關於原生廣告的倫理議題,可以粗略地被分成兩個面向:編業分離與明確標註。

「編業分離」是許多大型機構採行的模式。在人力充足的情況下,為了確保新聞品質與製作人的獨立性,於是將廣告業務全數獨立出來、交由另一個團隊來製作。然而,對讀者來說,他們並無從分辨究竟哪一條內容是誰創作的,因而衍生出第二個面向——明確標註。

「明確標註」是指,新聞機構若收費製作內容,就有向讀者明白揭露的義務,讓讀者清楚「這是廣告」。比如在文章前註明「廣告、廣編企劃」;也有些機構會寫上「贊助內容、付費內容」;更隱晦的,則是以感謝語、「合作產出」等字樣呈現。當然,在這些標註方式背後,贊助者參與的方式、內容創作者的製作方式,也都存在些許差別。

對於人數不足的媒體機構來說,編業分離儼然是種奢侈的煩惱。又即便已經做到以上兩點,依舊難免廣告對閱聽人的影響力,媒體倫理的難處也不會因此獲得解決——當業主參與製作過程,不論深淺,或多或少都可能左右了閱聽人的立場。尤其當事涉政治、公共利益等重大議題,就連「該不該」接這樣的廣告、給予業主曝光機會都是問題。

作為現場脫口秀與網路影片,夜夜秀甚至不是傳統定義中的新聞單位,只是一個以政治為主軸的娛樂性節目。但透過網路上的討論內容,我們可以看到,觀眾對媒體倫理實有所要求與期待,部分觀眾甚至呼籲夜夜秀至少得做「平衡報導」。
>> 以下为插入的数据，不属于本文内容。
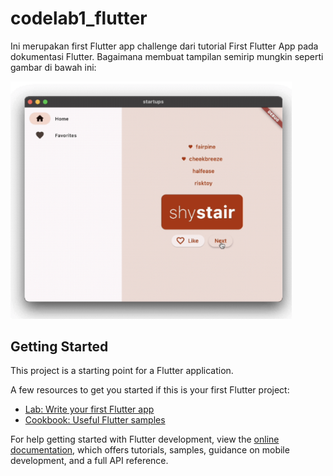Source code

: # codelab1_flutter

Ini merupakan first Flutter app challenge dari tutorial First Flutter App pada dokumentasi Flutter. Bagaimana membuat tampilan semirip mungkin seperti gambar di bawah ini:

<img src="https://github.com/evlstari/firstAppFlutter_challenge/blob/main/lib/model/imgchallenge.png" width="450">

## Getting Started

This project is a starting point for a Flutter application.

A few resources to get you started if this is your first Flutter project:

- [Lab: Write your first Flutter app](https://docs.flutter.dev/get-started/codelab)
- [Cookbook: Useful Flutter samples](https://docs.flutter.dev/cookbook)

For help getting started with Flutter development, view the
[online documentation](https://docs.flutter.dev/), which offers tutorials,
samples, guidance on mobile development, and a full API reference.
這樣的呼籲非常直觀:媒體掌握管道與流量,形同掌握社會影響力,那麼實踐社會責任也就成為其難以避免的一環。

在「是非選擇」基礎上,迎擊原生廣告的「申論題」

早在2011年,資深媒體人劉蕙苓教授便曾以著作《新聞,多少錢?》探討電視新聞置入性內容的議題,期許在「亂世」中喚起一點媒體良知、為一場更長遠的社會運動鋪路。她的同業當時一語成讖:「不管怎麼研究,置入性行銷都可能不會消失,商業力對媒體的干預也將有增無減。」

閱聽人需要媒體提供源源不絕的內容,卻很少有人意識到經營媒體是件非常花錢的事;真正願意慷慨解囊、贊助支持的人又更少。原生廣告成為媒體苟延殘喘的特效藥,卻也一點一滴讓媒體流失公信力。如今,這樣的信任問題也蔓延到了網路世界,帶來更多公關風險。夜夜秀的張瀚天事件,只不過是網路時代裡,讓眾多原生廣告問題現形的一面照妖鏡。

美國南方衛理會大學新聞學副教授Jake Batsell走遍美國與北歐,採訪多家媒體機構,研究他們如何在資金寒冬中拿捏編務與業務的界線。

他發現,最早採用原生廣告來營利的媒體,都因為這種曖昧的廣告型態吃過不少虧(可能都經歷過類似泛科學和夜夜秀的事件),因而發展出一套編輯內規來自保。但他也說,針對處理原生廣告的具體作為,目前業界並不存在任何共識、也缺乏討論。

短期之內,至少在媒體建立起新的商業模式以前,原生廣告不可能消失。那麼或許在面對原生廣告時,媒體應該嘗試在是非、選擇的價值判斷上再進一步,將其視為一道申論題,讓其他更深層面的拉鋸浮上檯面。

舉例而言,從「該不該」合作、「與誰」合作,進入到「為什麼」而合作、「如何」合作、「如何對讀者交代」等問題上,而不是把替原生廣告把關的責任與底線,全都交給公關危機。

這些討論都只是開端。當我們啟動這一層討論,各種問題也將接踵而至,但唯有如此,我們才能更有效率地在編務端、業務端與閱聽人之間,取得一個適度的平衡。